The potluck group.
Last month J. invited me to a potluck dinner at her house, one of the rare ones I have attended instead of my parents. I was late - my car was trying to convince me it had a flat tire, which it did not - and all evening the guests (all in their sixties or older) talked about grandchildren and teeth, and how in their day, once you emigrated to the West, ten, twenty, thirty years would pass before you went home again. Not like my generation, who fly back and forth across the Pacific ocean for every vacation. But when they asked me to join the next party, I agreed. The food is always good, and the conversation is always entertaining, even when they start talking about teeth. I volunteered to make dessert, and then forgot about it until the morning of the dinner when I woke in a panic. (More on that later).
I make a ridiculously easy chocolate-hazelnut cake, then pace around my apartment trying to decide if I could just bring the cake, or if it needed something else. A drift of whipped cream, barely sweetened. Should I buy some fruit, bring some chocolate-covered honey pecans? Then I remember, there is a pint of salted caramel ice cream in the freezer. This is an older crowd, uninterested in sweets, conscious of their dessert intake. It would be enough. I slide my cake on a gold-foil-covered cardboard round, dust it with cocoa powder, carefully place it in a pink paperboard box. It looks impressively professional, so much so no one believes I made it myself. I find a ball of twine in a drawer, tie up my box for easy carrying, and head downtown to A.'s home. People stare. I worry that someone will mug me for the cake.
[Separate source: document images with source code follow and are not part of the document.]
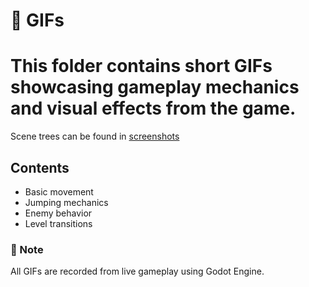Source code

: # 🎥 GIFs
# This folder contains short GIFs showcasing gameplay mechanics and visual effects from the game.
Scene trees can be found in [screenshots](../screenshots/)

## Contents

- Basic movement
- Jumping mechanics
- Enemy behavior
- Level transitions

### 📌 Note
All GIFs are recorded from live gameplay using Godot Engine.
A. is, as usual, bustling around when I arrive. There are peonies on the table, along with plates and cutlery. Pots are in the oven, on the stove, wine is waiting to be opened. This is, in theory, a potluck, but A. has contributed four dishes, instead of the usual one or two. (I am a "kid," so I can get away with just one. Husbands without their wives are also allowed to bring just one). I show off my beautiful cake ("I don't believe you made that yourself!") and revel in the fact that a dusting of cocoa powder or powdered sugar makes anything instantly more professional-looking. As does a gold cardboard round and a pink paperboard box. (I should have placed a doily under the cake, but you can't remember everything).
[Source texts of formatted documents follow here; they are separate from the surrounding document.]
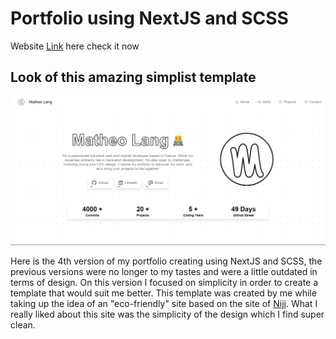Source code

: # Portfolio using NextJS and SCSS

Website [Link](https://matsuel.netlify.app) here check it now

## Look of this amazing simplist template

![Overview](./src/assets/overview.png)

Here is the 4th version of my portfolio creating using NextJS and SCSS, the previous versions were no longer to my tastes and were a little outdated in terms of design. On this version I focused on simplicity in order to create a template that would suit me better. This template was created by me while taking up the idea of ​​an "eco-friendly" site based on the site of [Niji](https://www.niji.fr/fr/).
What I really liked about this site was the simplicity of the design which I find super clean.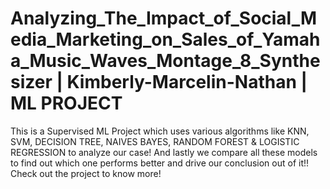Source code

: # Analyzing_The_Impact_of_Social_Media_Marketing_on_Sales_of_Yamaha_Music_Waves_Montage_8_Synthesizer | Kimberly-Marcelin-Nathan | ML PROJECT

This is a Supervised ML Project which uses various algorithms like KNN, SVM, DECISION TREE, NAIVES BAYES, RANDOM FOREST & LOGISTIC REGRESSION to analyze our case!
And lastly we compare all these models to find out which one performs better and drive our conclusion out of it!!
Check out the project to know more!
Other guests trickle in, and we get ready to eat, transferring dishes from boxes and pots and bowls into narrow, rectangular platters that fit better on the buffet table. There is so much food I can't even sample everything on my first try, so I take several tastes of things and sit down to try them all before heading back for more. There is beef curry made with Malaysian curry powder, more intense than what I am used to, not sweet like Japanese curry. A dish of fine-cut tofu noodles, slivered ham, vegetables, cool and refreshing, like a Chinese macaroni salad. There is another cool salad of translucent wide noodles tossed with more vegetables, strands of omelet, bound together with a slightly spicy dressing fragrant with sesame paste. There is smoked salmon, and homemade pita bread, rolls of tofu skin filled with ground pork, braised with Napa cabbage. I come back for the hard-boiled eggs cooked with caramelized shallots and soy sauce and finely minced pork belly, a touch of five-spice powder, and am so seduced by the savory gravy of pork belly and shallots, I go back for thirds (as if I haven't eaten enough fatty pork this week).
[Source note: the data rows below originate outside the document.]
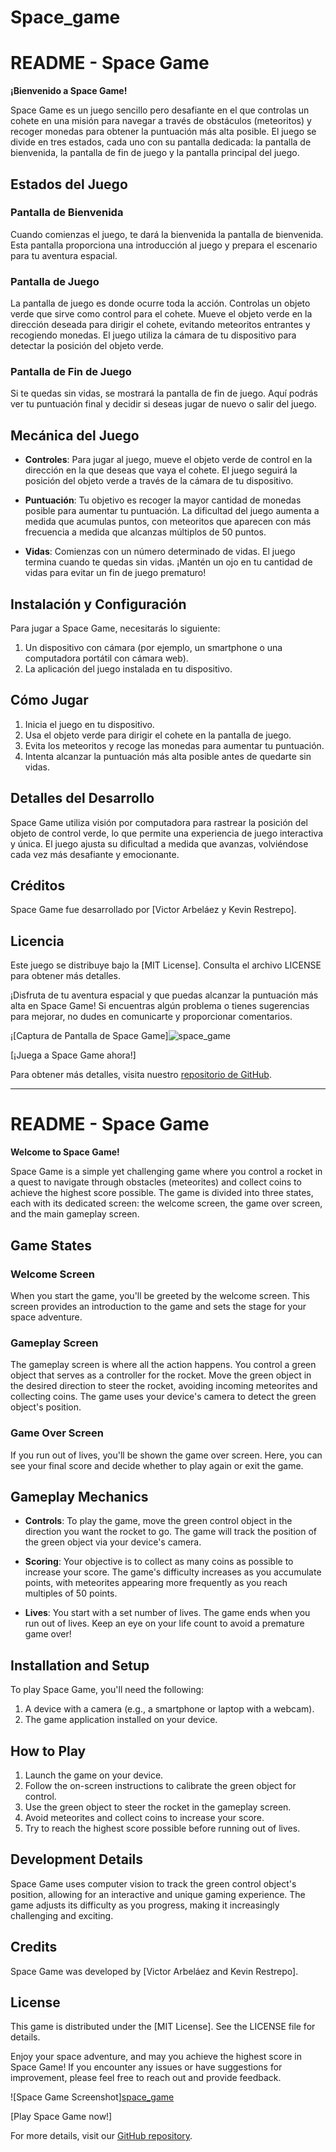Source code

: # Space_game

# README - Space Game

**¡Bienvenido a Space Game!**

Space Game es un juego sencillo pero desafiante en el que controlas un cohete en una misión para navegar a través de obstáculos (meteoritos) y recoger monedas para obtener la puntuación más alta posible. El juego se divide en tres estados, cada uno con su pantalla dedicada: la pantalla de bienvenida, la pantalla de fin de juego y la pantalla principal del juego.

## Estados del Juego

### Pantalla de Bienvenida
Cuando comienzas el juego, te dará la bienvenida la pantalla de bienvenida. Esta pantalla proporciona una introducción al juego y prepara el escenario para tu aventura espacial.

### Pantalla de Juego
La pantalla de juego es donde ocurre toda la acción. Controlas un objeto verde que sirve como control para el cohete. Mueve el objeto verde en la dirección deseada para dirigir el cohete, evitando meteoritos entrantes y recogiendo monedas. El juego utiliza la cámara de tu dispositivo para detectar la posición del objeto verde.

### Pantalla de Fin de Juego
Si te quedas sin vidas, se mostrará la pantalla de fin de juego. Aquí podrás ver tu puntuación final y decidir si deseas jugar de nuevo o salir del juego.

## Mecánica del Juego

- **Controles**: Para jugar al juego, mueve el objeto verde de control en la dirección en la que deseas que vaya el cohete. El juego seguirá la posición del objeto verde a través de la cámara de tu dispositivo.

- **Puntuación**: Tu objetivo es recoger la mayor cantidad de monedas posible para aumentar tu puntuación. La dificultad del juego aumenta a medida que acumulas puntos, con meteoritos que aparecen con más frecuencia a medida que alcanzas múltiplos de 50 puntos.

- **Vidas**: Comienzas con un número determinado de vidas. El juego termina cuando te quedas sin vidas. ¡Mantén un ojo en tu cantidad de vidas para evitar un fin de juego prematuro!

## Instalación y Configuración

Para jugar a Space Game, necesitarás lo siguiente:

1. Un dispositivo con cámara (por ejemplo, un smartphone o una computadora portátil con cámara web).
2. La aplicación del juego instalada en tu dispositivo.

## Cómo Jugar

1. Inicia el juego en tu dispositivo.
2. Usa el objeto verde para dirigir el cohete en la pantalla de juego.
3. Evita los meteoritos y recoge las monedas para aumentar tu puntuación.
4. Intenta alcanzar la puntuación más alta posible antes de quedarte sin vidas.

## Detalles del Desarrollo

Space Game utiliza visión por computadora para rastrear la posición del objeto de control verde, lo que permite una experiencia de juego interactiva y única. El juego ajusta su dificultad a medida que avanzas, volviéndose cada vez más desafiante y emocionante.

## Créditos

Space Game fue desarrollado por [Victor Arbeláez y Kevin Restrepo].

## Licencia

Este juego se distribuye bajo la [MIT License]. Consulta el archivo LICENSE para obtener más detalles.

¡Disfruta de tu aventura espacial y que puedas alcanzar la puntuación más alta en Space Game! Si encuentras algún problema o tienes sugerencias para mejorar, no dudes en comunicarte y proporcionar comentarios.

¡[Captura de Pantalla de Space Game]![space_game](https://github.com/ksantyr/Space_game/assets/62657690/8b632b8b-ed62-4fd1-bfd9-9df849b6ec96)


[¡Juega a Space Game ahora!]

Para obtener más detalles, visita nuestro [repositorio de GitHub]((https://github.com/ksantyr/Space_game)).


--------------------------------------------------------------------------------------------------------------------------------------------------------------------------------------------------------------------------------------------------


# README - Space Game

**Welcome to Space Game!**

Space Game is a simple yet challenging game where you control a rocket in a quest to navigate through obstacles (meteorites) and collect coins to achieve the highest score possible. The game is divided into three states, each with its dedicated screen: the welcome screen, the game over screen, and the main gameplay screen.

## Game States

### Welcome Screen
When you start the game, you'll be greeted by the welcome screen. This screen provides an introduction to the game and sets the stage for your space adventure.

### Gameplay Screen
The gameplay screen is where all the action happens. You control a green object that serves as a controller for the rocket. Move the green object in the desired direction to steer the rocket, avoiding incoming meteorites and collecting coins. The game uses your device's camera to detect the green object's position.

### Game Over Screen
If you run out of lives, you'll be shown the game over screen. Here, you can see your final score and decide whether to play again or exit the game.

## Gameplay Mechanics

- **Controls**: To play the game, move the green control object in the direction you want the rocket to go. The game will track the position of the green object via your device's camera.

- **Scoring**: Your objective is to collect as many coins as possible to increase your score. The game's difficulty increases as you accumulate points, with meteorites appearing more frequently as you reach multiples of 50 points.

- **Lives**: You start with a set number of lives. The game ends when you run out of lives. Keep an eye on your life count to avoid a premature game over!

## Installation and Setup

To play Space Game, you'll need the following:

1. A device with a camera (e.g., a smartphone or laptop with a webcam).
2. The game application installed on your device.

## How to Play

1. Launch the game on your device.
2. Follow the on-screen instructions to calibrate the green object for control.
3. Use the green object to steer the rocket in the gameplay screen.
4. Avoid meteorites and collect coins to increase your score.
5. Try to reach the highest score possible before running out of lives.

## Development Details

Space Game uses computer vision to track the green control object's position, allowing for an interactive and unique gaming experience. The game adjusts its difficulty as you progress, making it increasingly challenging and exciting.

## Credits

Space Game was developed by [Victor Arbeláez and Kevin Restrepo].

## License

This game is distributed under the [MIT License]. See the LICENSE file for details.

Enjoy your space adventure, and may you achieve the highest score in Space Game! If you encounter any issues or have suggestions for improvement, please feel free to reach out and provide feedback.

![Space Game Screenshot][space_game](https://github.com/ksantyr/Space_game/assets/62657690/8b632b8b-ed62-4fd1-bfd9-9df849b6ec96)



[Play Space Game now!]

For more details, visit our [GitHub repository](https://github.com/ksantyr/Space_game).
We eat and eat, getting up for seconds, thirds, fourths. The conversation flows back and forth, three or four conversations at a table of twelve, my mind confused by multiple threads, two languages. Y. tells a story about J., when she worried over whether or not to marry her (second) younger husband. He doesn't even have any gray hair yet! she lamented. Don't worry, riposted Y., if he marries you, he WILL. (Twenty-odd years on, he does). Then it is time for dessert. There is a Chinese dessert of cubed almond-flavored jelly with canned fruit, the fruit juices forming a slightly sweet soup, instantly cooling and maddeningly addictive. And there is my dense hazelnut-and-chocolate cake, with a scoop of salted caramel ice cream melting on top. It is dark and intensely chocolatey, a perfect foil for the darkly caramelized ice cream I made a few weeks ago.
After dessert, several of the guests get up and start dancing, at one point pushing the table back to make more room. It was a sight I never thought I'd see, my mother's sixty-plus friends twirling around, hips swiveling, arms swinging, doing their interpretation of the Electric Slide.